Having now forded the river with his whole army, Tamerlane encamped on the plain of Firuzabad. The King of Delhi and his minister again risked the encounter, but with the same result as before. The elephants, on which they mainly trusted, being, at the first charge, deprived of most of their drivers, turned back, and spread confusion in their own ranks. Tamerlane gave no time to rally; and, following the fugitives up to the very gates of Delhi, there fixed his headquarters. Consternation now spread over the city; and the king, instead of attempting to allay it, thought only of his own safety, and fled in the direction of Gujarat. All idea of resistance being abandoned, the chief men of the city, crowding to the camp, made their submission, and Tamerlane was formally proclaimed emperor. A heavy contribution having been ordered, some difficulty was found in levying it. On this pretext, a body of soldiers were sent into the city, and immediately commenced an indiscriminate plunder. It had continued for five days before Tamerlane was even aware of it. He had remained outside in the camp to celebrate a festival in honour of his victory, and the first intimation of the proceedings in Delhi was given him when he saw it in flames; for the Hindus, in despair, had murdered their wives and children, set fire to their houses, and then rushed out to perish by the sword. A general massacre ensued, and some streets became impassable from heaps of dead. The amount of plunder was beyond calculation. Tamerlane remained at Delhi fifteen days, and then commenced his return home, carrying with him, as part of his own share of the spoil, 120 elephants, twelve rhinoceroses, and a great number of curious animals belonging to a menagerie which Firuz Tughluk had formed. He is also said to have been so much struck with admiration at the mosque which that monarch had built, and on the walls of which he had inscribed the history of his reign, that he took back the architects and masons to Samarqand to build one on a similar plan.

He first halted at Panipat, and sent a detachment to besiege Meerut. The garrison, confiding in its strength, ridiculed the very idea of capture, and insultingly reminded the officer of the defeat which another Mughul general had sustained before it. The officer, without attempting anything, returned to Tamerlane, who forthwith appeared in person, and commenced running mines with such rapidity that his ultimate success was certain. The process, however, seemed too slow to his Mughuls, who, having filled up the ditch, applied their scaling-ladders and grappling-irons to the walls, carried the place by assault, and put every soul within it to the sword. The mines employed by Tamerlane in this and many other sieges, were not intended to be filled with gunpowder, as in modern warfare, but merely to sap the foundations of the walls, which, while the process was being carried on, were supported by wooden frames. When the process was finished, the wooden frames were set on fire, and the walls, thus left without support, necessarily tumbled. In this instance the Mughul conqueror, to wreak his vengeance more effectually, completed his mines after the place had been taken without them, and thus entirely destroyed its defences.

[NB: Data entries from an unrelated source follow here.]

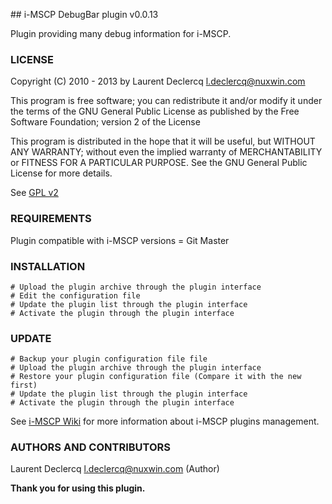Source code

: ## i-MSCP DebugBar plugin v0.0.13

Plugin providing many debug information for i-MSCP.

### LICENSE

Copyright (C) 2010 - 2013 by Laurent Declercq <l.declercq@nuxwin.com>

This program is free software; you can redistribute it and/or modify
it under the terms of the GNU General Public License as published by
the Free Software Foundation; version 2 of the License

This program is distributed in the hope that it will be useful,
but WITHOUT ANY WARRANTY; without even the implied warranty of
MERCHANTABILITY or FITNESS FOR A PARTICULAR PURPOSE.  See the
GNU General Public License for more details.

See [GPL v2](http://www.gnu.org/licenses/gpl-2.0.html "GPL v2")

### REQUIREMENTS

Plugin compatible with i-MSCP versions = Git Master

### INSTALLATION

	# Upload the plugin archive through the plugin interface
	# Edit the configuration file
	# Update the plugin list through the plugin interface
	# Activate the plugin through the plugin interface

### UPDATE

	# Backup your plugin configuration file file
	# Upload the plugin archive through the plugin interface
	# Restore your plugin configuration file (Compare it with the new first)
	# Update the plugin list through the plugin interface
	# Activate the plugin through the plugin interface

See [i-MSCP Wiki](http://wiki.i-mscp.net/doku.php?id=plugins:management "Plugin Management Interface") for more information about i-MSCP plugins management.

### AUTHORS AND CONTRIBUTORS

Laurent Declercq <l.declercq@nuxwin.com> (Author)

**Thank you for using this plugin.**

In continuing his march, Tamerlane skirted the mountains of Sewalik, crossed the Ganges, and laid waste the whole country with fire and sword along its banks up to the point where it bursts from its rocky gorges. He afterwards repassed the river, and ultimately reached Samarqand by way of Kabul. Before he left, a Gukkur chief, taking advantage of his absence, got possession of Lahore, and refused to acknowledge his authority. He therefore sent a detachment against that city, which fell in a few days. While he halted at Jammu, Khizr Khan, who had submitted to him and become a favourite, was appointed by him viceroy of Multan, Lahore, and Dipalpur.

For two months after Tamerlane’s departure, Delhi was a prey to anarchy, and was at the same time ravaged by pestilence and famine. After a series of sanguinary struggles, Mullu Iqbal Khan, the old Muhammedan Wazir, gained the ascendency, and something like regular government was re-established. This return to order induced many of the inhabitants who had fled to return; and the city, which had recently been a smoking ruin, began to recover. In addition to a small district around the city, Mullu Iqbal obtained possession of the Doab, or the tract lying between the Jamuna and Ganges. This was now all that remained of what had recently been a great empire. All the other provinces were seized by the governors, who continued to hold them in their own names as independent kingdoms.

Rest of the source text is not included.